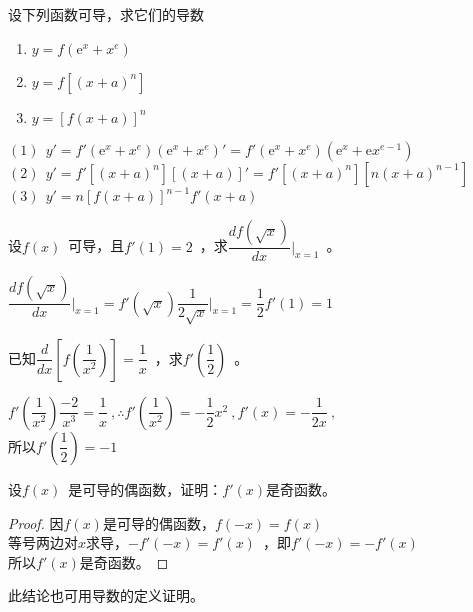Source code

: \begin{example}
设下列函数可导，求它们的导数
\begin{enumerate}[(1)]
\item $y=f\left(\mathrm{e}^x+x^e\right)$
\item $y=f\left[\left(x+a\right)^n\right]$
\item $y=\left[f\left(x+a\right)\right]^n$
\end{enumerate}
\end{example}
\begin{solution}
$(1)~~y'=f'\left(\mathrm{e}^x+x^e\right)\left(\mathrm{e}^x+x^e\right)'=f'\left(\mathrm{e}^x+x^e\right)\left(\mathrm{e}^x+\mathrm{e}x^{e-1}\right)$\\
$(2)~~y'=f'\left[\left(x+a\right)^n\right]\left[\left(x+a\right)\right]'=f'\left[\left(x+a\right)^n\right]\left[n\left(x+a\right)^{n-1}\right]$\\
$(3)~~y'=n\left[f\left(x+a\right)\right]^{n-1}f'\left(x+a\right)$
\end{solution}
\begin{example}
设$f(x)$~可导，且$f'(1)=2$~，求$\dfrac{df\left(\sqrt{x}\right)}{dx}\bigg|_{x=1}$~。
\end{example}
\begin{solution}
$\dfrac{df\left(\sqrt{x}\right)}{dx}\bigg|_{x=1}=f'\left(\sqrt{x}\right)\dfrac{1}{2\sqrt{x}}\big|_{x=1}=\dfrac{1}{2}f'(1)=1$
\end{solution}
\begin{example}
已知$\dfrac{d}{dx}\left[f\left(\dfrac{1}{x^2}\right)\right]=\dfrac{1}{x}$~，求$f'\left(\dfrac{1}{2}\right)$~。
\end{example}
\begin{solution}
$f'\left(\dfrac{1}{x^2}\right)\dfrac{-2}{x^3}=\dfrac{1}{x}~,\therefore f'\left(\dfrac{1}{x^2}\right)=-\dfrac{1}{2}x^2~,f'\left(x\right)=-\dfrac{1}{2x}~,$\\
所以$f'\left(\dfrac{1}{2}\right)=-1$
\end{solution}
\begin{example}
设$f(x)$~是可导的偶函数，证明：$f'(x)$是奇函数。
\end{example}
\begin{proof}
因$f(x)$是可导的偶函数，$f(-x)=f(x)$\\
等号两边对$x$求导，$-f'(-x)=f'(x)$~，即$f'(-x)=-f'(x)$\\
所以$f'(x)$是奇函数。
\end{proof}
此结论也可用导数的定义证明。
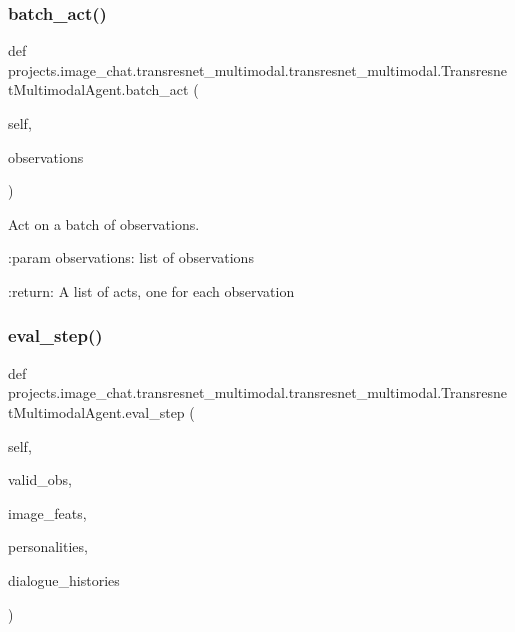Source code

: \subsubsection{\texorpdfstring{batch\+\_\+act()}{batch\_act()}}
{\footnotesize\ttfamily def projects.\+image\+\_\+chat.\+transresnet\+\_\+multimodal.\+transresnet\+\_\+multimodal.\+Transresnet\+Multimodal\+Agent.\+batch\+\_\+act (\begin{DoxyParamCaption}\item[{}]{self,  }\item[{}]{observations }\end{DoxyParamCaption})}

\begin{DoxyVerb}Act on a batch of observations.

:param observations:
    list of observations

:return:
    A list of acts, one for each observation
\end{DoxyVerb}
 \mbox{\label{classprojects_1_1image__chat_1_1transresnet__multimodal_1_1transresnet__multimodal_1_1TransresnetMultimodalAgent_a8f934968183ae14794bcec65abaef624}} 
\subsubsection{\texorpdfstring{eval\+\_\+step()}{eval\_step()}}
{\footnotesize\ttfamily def projects.\+image\+\_\+chat.\+transresnet\+\_\+multimodal.\+transresnet\+\_\+multimodal.\+Transresnet\+Multimodal\+Agent.\+eval\+\_\+step (\begin{DoxyParamCaption}\item[{}]{self,  }\item[{}]{valid\+\_\+obs,  }\item[{}]{image\+\_\+feats,  }\item[{}]{personalities,  }\item[{}]{dialogue\+\_\+histories }\end{DoxyParamCaption})}

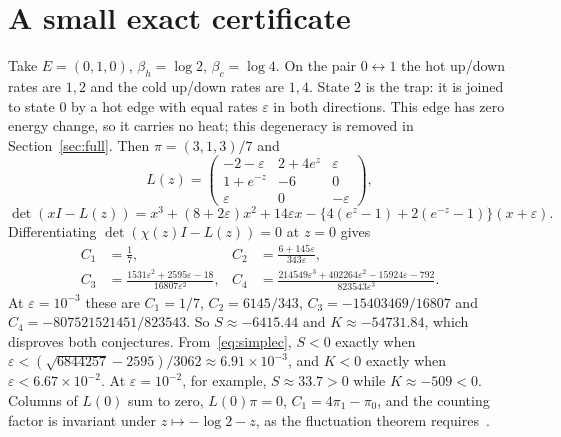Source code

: \documentclass[11pt,a4paper]{article}
\theoremstyle{remark}\newtheorem{remark}[theorem]{Remark}
\newcommand{\eps}{\varepsilon}
\begin{document}
\section{A small exact certificate}\label{sec:simple}
Take $E=(0,1,0)$, $\beta_h=\log2$, $\beta_c=\log4$. On the pair $0\leftrightarrow1$ the hot up/down rates are $1,2$ and the cold up/down rates are $1,4$. State $2$ is the trap: it is joined to state $0$ by a hot edge with equal rates $\eps$ in both directions. This edge has zero energy change, so it carries no heat; this degeneracy is removed in Section~\ref{sec:full}. Then $\pi=(3,1,3)/7$ and
\begin{equation}
L(z)=\begin{pmatrix}-2-\eps&2+4e^z&\eps\\1+e^{-z}&-6&0\\\eps&0&-\eps\end{pmatrix},
\end{equation}
\begin{equation}
\det(xI-L(z))=x^3+(8+2\eps)x^2+14\eps x-\{4(e^z-1)+2(e^{-z}-1)\}(x+\eps).
\end{equation}
Differentiating $\det(\chi(z)I-L(z))=0$ at $z=0$ gives
\begin{align}
C_1&=\frac17,& C_2&=\frac{6+145\eps}{343\eps},\nonumber\\
C_3&=\frac{1531\eps^2+2595\eps-18}{16807\eps^2},&
C_4&=\frac{214549\eps^3+402264\eps^2-15924\eps-792}{823543\eps^3}.\label{eq:simplec}
\end{align}
At $\eps=10^{-3}$ these are $C_1=1/7$, $C_2=6145/343$, $C_3=-15403469/16807$ and $C_4=-807521521451/823543$. So $S\approx-6415.44$ and $K\approx-54731.84$, which disproves both conjectures. From~\eqref{eq:simplec}, $S<0$ exactly when $\eps<(\sqrt{6844257}-2595)/3062\approx6.91\times10^{-3}$, and $K<0$ exactly when $\eps<6.67\times10^{-2}$. At $\eps=10^{-2}$, for example, $S\approx33.7>0$ while $K\approx-509<0$. Columns of $L(0)$ sum to zero, $L(0)\pi=0$, $C_1=4\pi_1-\pi_0$, and the counting factor is invariant under $z\mapsto-\log2-z$, as the fluctuation theorem requires~\cite{Esposito2009}.
\end{document}

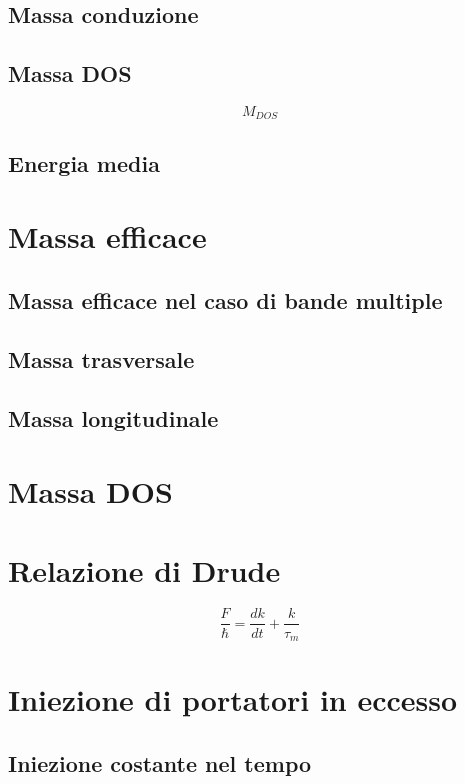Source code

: \documentclass[10pt,a4paper]{report}
\begin{document}
	\section{Massa conduzione}

	\section{Massa DOS}
	\begin{equation}
	M_{DOS}
	\end{equation}

	
	\section{Energia media}

\chapter{Massa efficace}

	\section{Massa efficace nel caso di bande multiple}

	\section{Massa trasversale}

	\section{Massa longitudinale}

\chapter{Massa DOS}

\chapter{Relazione di Drude}

\[
\frac{\textit{F}}{\hslash}=\frac{dk}{dt}+\frac{k}{\tau_m}
\]

\chapter{Iniezione di portatori in eccesso}

	\section{Iniezione costante nel tempo}
\end{document}
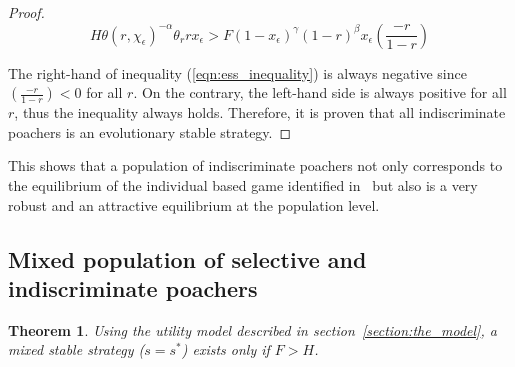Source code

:\documentclass[10pt]{article}
\newtheorem{theorem}{Theorem}
\begin{document}
\begin{proof}
    \begin{equation}
    \label{eqn:ess_inequality}
        H\theta(r, \chi_\epsilon) ^{-\alpha} \theta_r r x_\epsilon > F
        (1 - x_\epsilon) ^ {\gamma} (1- r) ^ {\beta}
        x_\epsilon\left(\frac{-r}{1- r}\right)
    \end{equation}

    The right-hand of inequality (\ref{eqn:ess_inequality}) is always negative
    since \((\frac{-r}{1- r}) < 0\)  for all \(r\). On the contrary, the left-hand 
    side is always positive for all \(r\), thus the inequality always holds.
    Therefore, it is proven that all indiscriminate poachers is an evolutionary stable strategy.
\end{proof}

This shows that a population of indiscriminate poachers 
not only corresponds to the equilibrium of the individual based 
game identified in~\cite{Lee} but also is a very robust and an attractive 
equilibrium at the population level.

\subsection{Mixed population of selective and indiscriminate poachers}

\begin{theorem} 
Using the utility model described in section~\ref{section:the_model}, a mixed
stable strategy (\(s=s^*\)) exists only if \(F > H\).  
\end{theorem}
\end{document}
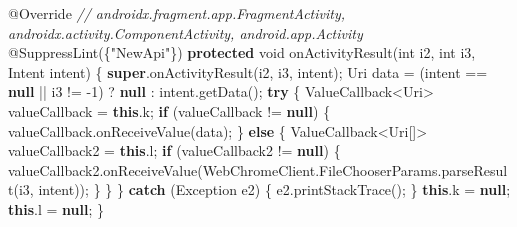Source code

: \documentclass[
]{article}
\newenvironment{Shaded}{}{}
\newcommand{\AttributeTok}[1]{\textcolor[rgb]{0.49,0.56,0.16}{#1}}
\newcommand{\BuiltInTok}[1]{\textcolor[rgb]{0.00,0.50,0.00}{#1}}
\newcommand{\CommentTok}[1]{\textcolor[rgb]{0.38,0.63,0.69}{\textit{#1}}}
\newcommand{\ControlFlowTok}[1]{\textcolor[rgb]{0.00,0.44,0.13}{\textbf{#1}}}
\newcommand{\DataTypeTok}[1]{\textcolor[rgb]{0.56,0.13,0.00}{#1}}
\newcommand{\DecValTok}[1]{\textcolor[rgb]{0.25,0.63,0.44}{#1}}
\newcommand{\FunctionTok}[1]{\textcolor[rgb]{0.02,0.16,0.49}{#1}}
\newcommand{\KeywordTok}[1]{\textcolor[rgb]{0.00,0.44,0.13}{\textbf{#1}}}
\newcommand{\NormalTok}[1]{#1}
\newcommand{\OperatorTok}[1]{\textcolor[rgb]{0.40,0.40,0.40}{#1}}
\newcommand{\StringTok}[1]{\textcolor[rgb]{0.25,0.44,0.63}{#1}}
\begin{document}
\begin{Shaded}
\begin{Highlighting}[]
    \AttributeTok{@Override} \CommentTok{// androidx.fragment.app.FragmentActivity, androidx.activity.ComponentActivity, android.app.Activity}
    \AttributeTok{@SuppressLint}\OperatorTok{(\{}\StringTok{"NewApi"}\OperatorTok{\})}
    \KeywordTok{protected} \DataTypeTok{void} \FunctionTok{onActivityResult}\OperatorTok{(}\DataTypeTok{int}\NormalTok{ i2}\OperatorTok{,} \DataTypeTok{int}\NormalTok{ i3}\OperatorTok{,}\NormalTok{ Intent intent}\OperatorTok{)} \OperatorTok{\{}
        \KeywordTok{super}\OperatorTok{.}\FunctionTok{onActivityResult}\OperatorTok{(}\NormalTok{i2}\OperatorTok{,}\NormalTok{ i3}\OperatorTok{,}\NormalTok{ intent}\OperatorTok{);}
\NormalTok{        Uri data }\OperatorTok{=} \OperatorTok{(}\NormalTok{intent }\OperatorTok{==} \KeywordTok{null} \OperatorTok{||}\NormalTok{ i3 }\OperatorTok{!=} \OperatorTok{{-}}\DecValTok{1}\OperatorTok{)} \OperatorTok{?} \KeywordTok{null} \OperatorTok{:}\NormalTok{ intent}\OperatorTok{.}\FunctionTok{getData}\OperatorTok{();}
        \ControlFlowTok{try} \OperatorTok{\{}
\NormalTok{            ValueCallback}\OperatorTok{\textless{}}\NormalTok{Uri}\OperatorTok{\textgreater{}}\NormalTok{ valueCallback }\OperatorTok{=} \KeywordTok{this}\OperatorTok{.}\FunctionTok{k}\OperatorTok{;}
            \ControlFlowTok{if} \OperatorTok{(}\NormalTok{valueCallback }\OperatorTok{!=} \KeywordTok{null}\OperatorTok{)} \OperatorTok{\{}
\NormalTok{                valueCallback}\OperatorTok{.}\FunctionTok{onReceiveValue}\OperatorTok{(}\NormalTok{data}\OperatorTok{);}
            \OperatorTok{\}} \ControlFlowTok{else} \OperatorTok{\{}
\NormalTok{                ValueCallback}\OperatorTok{\textless{}}\NormalTok{Uri}\OperatorTok{[]\textgreater{}}\NormalTok{ valueCallback2 }\OperatorTok{=} \KeywordTok{this}\OperatorTok{.}\FunctionTok{l}\OperatorTok{;}
                \ControlFlowTok{if} \OperatorTok{(}\NormalTok{valueCallback2 }\OperatorTok{!=} \KeywordTok{null}\OperatorTok{)} \OperatorTok{\{}
\NormalTok{                    valueCallback2}\OperatorTok{.}\FunctionTok{onReceiveValue}\OperatorTok{(}\NormalTok{WebChromeClient}\OperatorTok{.}\FunctionTok{FileChooserParams}\OperatorTok{.}\FunctionTok{parseResult}\OperatorTok{(}\NormalTok{i3}\OperatorTok{,}\NormalTok{ intent}\OperatorTok{));}
                \OperatorTok{\}}
            \OperatorTok{\}}
        \OperatorTok{\}} \ControlFlowTok{catch} \OperatorTok{(}\BuiltInTok{Exception}\NormalTok{ e2}\OperatorTok{)} \OperatorTok{\{}
\NormalTok{            e2}\OperatorTok{.}\FunctionTok{printStackTrace}\OperatorTok{();}
        \OperatorTok{\}}
        \KeywordTok{this}\OperatorTok{.}\FunctionTok{k} \OperatorTok{=} \KeywordTok{null}\OperatorTok{;}
        \KeywordTok{this}\OperatorTok{.}\FunctionTok{l} \OperatorTok{=} \KeywordTok{null}\OperatorTok{;}
    \OperatorTok{\}}


\end{Highlighting}
\end{Shaded}
\end{document}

● ● ●

| WHAT IS EXPECTED |
Go over the records above and tally the lines with the word "mathrm" in them. Give the number alone.

| RESULT OF THE EXERCISE |
2